Before addressing the mean, there are cases where median is less informative than we might think. Consider the following sample: [5, 7, 7, 11, 50, 300, 600, 601, 1000]. The arithmetic mean for this sample is 286.78, and the median is 50. Is the arithmetic mean or the median more informative in this case? If our goal is to find a representative measure, neither of these seems very good. 50 is closer to the lower group, so we might consider it a vote for the lower of the two measures, but this ‘representative value’ is almost 5 times larger than the next lowest value. Furthermore, while the appeal of the median is that it is a robust statistic, the observation of 50 could be replaced with any value from 11 to 300 and still be the number that divides the sample in half. In contrast, when calculating the arithmetic mean, each value gets an equal ‘vote’ in and so the change to the average over the same range is less pronounced. Put another way, the middle observation could go from 50 to 100 and the median would double, but the arithmetic mean would only change by about 5.56.
The example above is more for illustration, though in the case of a bimodal distribution like the one above, it is helpful to know this limitation. What is more instructive is how it forces us to think more carefully about what we mean when call an estimate representative. One definition would be to pick the estimate that minimizes how far off the estimate is for any given value. There are some good intuitions here. We know that an estimate is usually not going to be exactly correct for any given observation, but we can compare measures by how severe the errors were for everyone and say the one that minimizes those errors is the best one. The errors can be measured using the sum of squared deviations (obtained by subtracting the estimate from every observation, squaring the result, then adding all the squares together), and it can be shown that the arithmetic mean minimizes this number.
But this definition of representative is not entirely satisfactory, since minimizing how far the average is off for the unusually large or small values comes at the expense of more accurate measurements for the more typical cases. This is the reason why the median is more appealing, since dividing the sample into the upper and lower groups and choosing the number that defines that border is going to be more likely to fall among typical results (the example above notwithstanding). In the case of sales this can be a useful feature because the extreme cases are rare, and upward surprises are not perceived to be as bad as downward surprises (though people responsible for managing a sudden influx of players may have strong feelings on this matter). The sacrifice in total accuracy is justified because the resulting estimate will be closer for a larger number of people.

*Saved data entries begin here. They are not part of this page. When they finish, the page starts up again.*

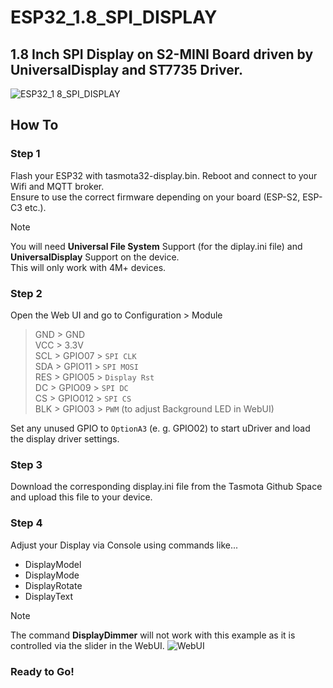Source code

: # ESP32_1.8_SPI_DISPLAY
## 1.8 Inch SPI Display on S2-MINI Board driven by UniversalDisplay and ST7735 Driver.
![ESP32_1 8_SPI_DISPLAY](https://github.com/user-attachments/assets/110dd347-68e3-4918-b1d6-bf47b45172f8)
## How To
### Step 1
Flash your ESP32 with tasmota32-display.bin. Reboot and connect to your Wifi and MQTT broker.\
Ensure to use the correct firmware depending on your board (ESP-S2, ESP-C3 etc.).
> [!NOTE]
> You will need **Universal File System** Support (for the diplay.ini file) and **UniversalDisplay** Support on the device.\
> This will only work with 4M+ devices.
### Step 2
Open the Web UI and go to Configuration > Module

> GND > GND\
> VCC > 3.3V\
> SCL > GPIO07 > `SPI CLK`\
> SDA > GPIO11 > `SPI MOSI`\
> RES > GPIO05 > `Display Rst`\
> DC > GPIO09 > `SPI DC`\
> CS > GPIO012 > `SPI CS`\
> BLK > GPIO03 > `PWM` (to adjust Background LED in WebUI)

Set any unused GPIO to `OptionA3` (e. g. GPIO02) to start uDriver and load the display driver settings.
### Step 3
Download the corresponding display.ini file from the Tasmota Github Space and upload this file to your device.

### Step 4
Adjust your Display via Console using commands like...
+ DisplayModel
+ DisplayMode
+ DisplayRotate
+ DisplayText

> [!NOTE]
The command **DisplayDimmer** will not work with this example as it is controlled via the slider in the WebUI.
![WebUI](https://github.com/user-attachments/assets/a8e20420-09a8-4834-abca-12677e112e40)

### Ready to Go!


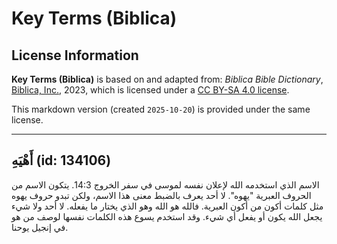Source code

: # Key Terms (Biblica)

## License Information

**Key Terms (Biblica)** is based on and adapted from: _Biblica Bible Dictionary_, [Biblica, Inc.](https://www.biblica.com/), 2023, which is licensed under a [CC BY-SA 4.0 license](https://creativecommons.org/licenses/by-sa/4.0/legalcode.en).

This markdown version (created `2025-10-20`) is provided under the same license.



--------------------------------

## أَهْيَهِ (id: 134106)

الاسم الذي استخدمه الله لإعلان نفسه لموسى في سفر الخروج 14:3\. يتكون الاسم من الحروف العبرية "يهوه". لا أحد يعرف بالضبط معنى هذا الاسم، ولكن تبدو حروف يهوه مثل كلمات أكون من أكون العبرية. فالله هو الله وهو الذي يختار ما يفعله. لا أحد ولا شيء يجعل الله يكون أو يفعل أي شيء. وقد استخدم يسوع هذه الكلمات نفسها لوصف من هو في إنجيل يوحنا.


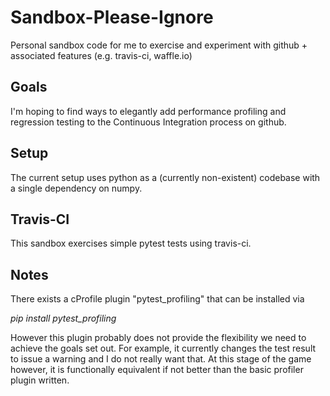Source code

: # Sandbox-Please-Ignore
Personal sandbox code for me to exercise and experiment with github + associated features (e.g. travis-ci, waffle.io)

Goals
----

I'm hoping to find ways to elegantly add performance profiling and
regression testing to the Continuous Integration process on github.

Setup
----

The current setup uses python as a (currently non-existent) codebase
with a single dependency on numpy.

Travis-CI
----

This sandbox exercises simple pytest tests using travis-ci.

Notes
----

There exists a cProfile plugin "pytest_profiling" that can be installed via

*pip install pytest_profiling*

However this plugin probably does not provide the flexibility we need
to achieve the goals set out. For example, it currently changes the
test result to issue a warning and I do not really want that. At this
stage of the game however, it is functionally equivalent if not better
than the basic profiler plugin written.
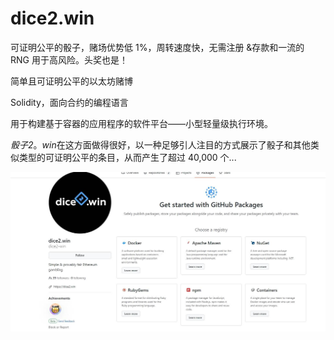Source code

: # dice2.win

可证明公平的骰子，赌场优势低 1%，周转速度快，无需注册 &amp;存款和一流的 RNG 用于高风险。头奖也是！

简单且可证明公平的以太坊赌博

Solidity，面向合约的编程语言

用于构建基于容器的应用程序的软件平台——小型轻量级执行环境。

*骰子2*。*win*在这方面做得很好，以一种足够引人注目的方式展示了骰子和其他类似类型的可证明公平的条目，从而产生了超过 40,000 个...



![1](1.jpg)
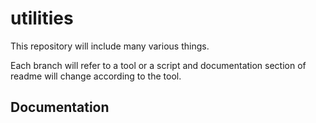 # utilities
This repository will include many various things.

Each branch will refer to a tool or a script and documentation section of readme will change according to the tool.

## Documentation
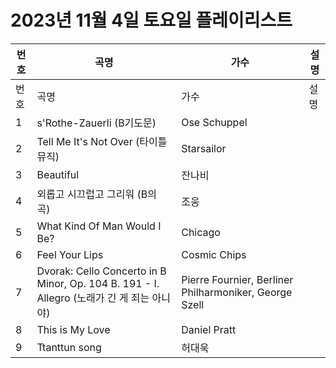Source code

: # 2023년 11월 4일 토요일 플레이리스트

| 번호 | 곡명 | 가수 | 설명 |
|------|------|------|------|
| 번호 | 곡명 | 가수 | 설명 |
| 1 | s'Rothe-Zauerli (B기도문) | Ose Schuppel |  |
| 2 | Tell Me It's Not Over (타이틀 뮤직) | Starsailor |  |
| 3 | Beautiful | 잔나비 |  |
| 4 | 외롭고 시끄럽고 그리워 (B의 곡) | 조웅 |  |
| 5 | What Kind Of Man Would I Be? | Chicago |  |
| 6 | Feel Your Lips | Cosmic Chips |  |
| 7 | Dvorak: Cello Concerto in B Minor, Op. 104 B. 191 - I. Allegro (노래가 긴 게 죄는 아니야) | Pierre Fournier, Berliner Philharmoniker, George Szell |  |
| 8 | This is My Love | Daniel Pratt |  |
| 9 | Ttanttun song | 허대욱 |  |
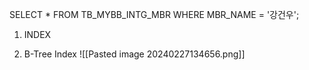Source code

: SELECT * FROM TB_MYBB_INTG_MBR
WHERE MBR_NAME = '강건우';


1) INDEX

1) B-Tree Index
![[Pasted image 20240227134656.png]]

This isn’t a particularly bad solution, but it isn’t the only way of solving the problem. An alternative is to take the weighted arithmetic mean. Instead of every observation in a sample getting an equal vote on the final number, each observation is weighted, usually (but not exclusively) by its probability, and the final number reflects both the values and relative importance (the weight) assigned to those values. For sales, a weighted arithmetic mean would acknowledge that very large sales numbers are a reality, but an unlikely event. As with every other measure, the weighted arithmetic mean involves trade-offs. Weights, like any other kind of data, can be hard to come by. It may also be that the outliers are so large that, even after weighting, the estimate is still higher than what is useful for more common cases. Still, this alternative is appealing because it attacks the problem of the real but unlikely case of high sales directly, which is often the reason for preferring the median.

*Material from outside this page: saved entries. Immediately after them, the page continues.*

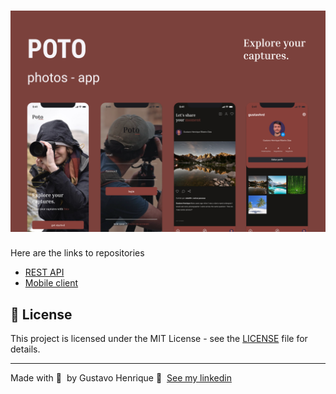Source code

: <h1 align="center">
	<img alt="poto" src="cover.png" />
</h1>

Here are the links to repositories

- [REST API](https://github.com/Guribeiro/poto-api)
- [Mobile client](https://github.com/Guribeiro/poto-app)

## 📝 License

This project is licensed under the MIT License - see the [LICENSE](LICENSE) file for details.

---

Made with 💜 &nbsp;by Gustavo Henrique 👋 &nbsp;[See my linkedin](https://www.linkedin.com/in/gustavohribeiro/)
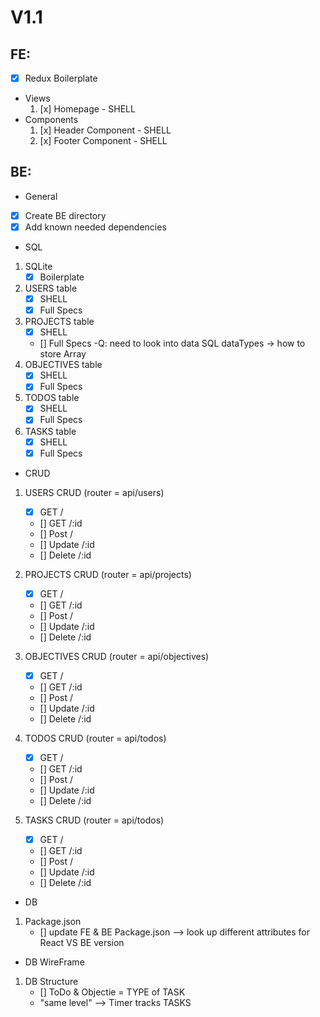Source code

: # V1.1
    
## FE: 
- [x] Redux Boilerplate
- Views
    1) [x] Homepage - SHELL
- Components
    1) [x] Header Component - SHELL
    2) [x] Footer Component - SHELL
    
## BE:
- General
- [x] Create BE directory
- [x] Add known needed dependencies

- SQL
1) SQLite
    - [x] Boilerplate
2) USERS table
    - [x] SHELL
    - [x] Full Specs
3) PROJECTS table
    - [x] SHELL
    - [] Full Specs
        -Q: need to look into data SQL dataTypes -> how to store Array
4) OBJECTIVES table
    - [x] SHELL
    - [x] Full Specs
5) TODOS table
    - [x] SHELL
    - [x] Full Specs
6) TASKS table
    - [x] SHELL
    - [x] Full Specs

- CRUD
1) USERS CRUD (router = api/users)
    - [x] GET / 
    - [] GET /:id 
    - [] Post /
    - [] Update /:id 
    - [] Delete /:id 

2) PROJECTS CRUD (router = api/projects)
    - [x] GET / 
    - [] GET /:id 
    - [] Post /
    - [] Update /:id 
    - [] Delete /:id 
3) OBJECTIVES CRUD (router = api/objectives)
    - [x] GET / 
    - [] GET /:id 
    - [] Post /
    - [] Update /:id 
    - [] Delete /:id 
4) TODOS CRUD (router = api/todos)
    - [x] GET / 
    - [] GET /:id 
    - [] Post /
    - [] Update /:id 
    - [] Delete /:id 
5) TASKS CRUD (router = api/todos)
    - [x] GET / 
    - [] GET /:id 
    - [] Post /
    - [] Update /:id 
    - [] Delete /:id 

- DB 
1) Package.json 
    - [] update FE & BE Package.json --> look up different attributes for React VS BE version

- DB WireFrame
1) DB Structure
    - [] ToDo & Objectie = TYPE of TASK 
    - "same level" --> Timer tracks TASKS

There is much more that can be written on this subject. In technical terms, the preference for the median stems from the fact that the distributions we are often working with are skewed. Skewness can be measured directly (it is what is known as the third moment, with the mean being the first and the variance being the second), but tends to provoke blank stares, and so comparing the mean and median makes the point instead. The arithmetic mean is one of three means known as the Pythagorean means (the other two being the geometric mean and the harmonic mean. The latter even gets used in Lars Doucet’s Game Data Crunch), and the others can be useful in cases where the arithmetic mean can be misleading. The point of this article isn’t really to advocate for the arithmetic mean, so much as to show how clear thinking about the problems we are trying to solve can lead us to find the measures that are appropriate. Like any skill, identifying the situations where our problem is beyond our current understanding lets us develop our skills and add more tools to our analytical toolkit.